Further Observations on the Restitution of Art, Judaica, and Other Cultural Property Plundered in Serbia

Author(s): Wesley A. Fisher / Language(s): English Issue: 2/2015

Following on the overview presented at the first annual Holocaust and Restitution Conference concerning what is known about the expropriation of cultural property in Serbia during World War II and where that cultural property is presently located, ways in which restitution of art, Judaica, and other cultural property might best be implemented are discussed. Serbia is encouraged to do historical research on the history of cultural plunder during World War II and on what was restituted to Serbia and within Serbia after the War, and to create a listing or database on the internet of what was taken in Serbia, noting what was subsequently returned and what is still missing. An entity should be responsible for provenance research in the country, either one that actually does the research as in Austria or one that oversees the research carried out by museums, libraries, and archives as in the Netherlands. Information should be made public over the internet of the results of such provenance research.
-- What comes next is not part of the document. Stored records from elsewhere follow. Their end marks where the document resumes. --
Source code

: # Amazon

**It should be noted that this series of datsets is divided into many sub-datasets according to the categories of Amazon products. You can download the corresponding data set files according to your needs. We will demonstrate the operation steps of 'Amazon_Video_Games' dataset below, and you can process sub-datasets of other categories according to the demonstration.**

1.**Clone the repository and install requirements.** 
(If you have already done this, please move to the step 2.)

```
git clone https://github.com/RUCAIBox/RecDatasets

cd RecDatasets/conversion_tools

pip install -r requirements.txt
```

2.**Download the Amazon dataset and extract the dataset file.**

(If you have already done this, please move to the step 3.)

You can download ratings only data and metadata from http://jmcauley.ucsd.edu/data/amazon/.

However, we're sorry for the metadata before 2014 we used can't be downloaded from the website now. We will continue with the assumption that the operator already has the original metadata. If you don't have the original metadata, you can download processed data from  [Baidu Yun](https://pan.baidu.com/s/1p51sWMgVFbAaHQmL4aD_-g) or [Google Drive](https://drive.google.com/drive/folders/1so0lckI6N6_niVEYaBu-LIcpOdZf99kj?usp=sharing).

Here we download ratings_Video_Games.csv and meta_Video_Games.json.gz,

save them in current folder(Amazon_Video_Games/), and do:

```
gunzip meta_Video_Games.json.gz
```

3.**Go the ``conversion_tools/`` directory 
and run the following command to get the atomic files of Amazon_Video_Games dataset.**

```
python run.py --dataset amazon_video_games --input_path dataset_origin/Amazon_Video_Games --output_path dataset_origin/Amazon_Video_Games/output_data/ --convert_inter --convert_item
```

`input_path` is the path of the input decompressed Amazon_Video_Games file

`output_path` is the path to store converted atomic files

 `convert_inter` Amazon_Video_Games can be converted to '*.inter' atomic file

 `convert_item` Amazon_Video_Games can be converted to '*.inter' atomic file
A separate entity, as neutral and independent as possible, should be responsible for restitution decisions based on the provenance research. Serbia should pass legislation covering the return of private movable cultural property that is applicable to both Serbian and foreign citizens. Preferably there should be no deadline for claims for cultural property, whether individual or communal, since such cultural property is often not immediately identifiable. A non-bureaucratic process for filing claims should be established. Cultural property for which original owners and heirs are not identified (heirless property) should be listed on an internet site so that potential claimants can come forward. Such items should not necessarily move from their current location, but their provenance history should be publicly noted.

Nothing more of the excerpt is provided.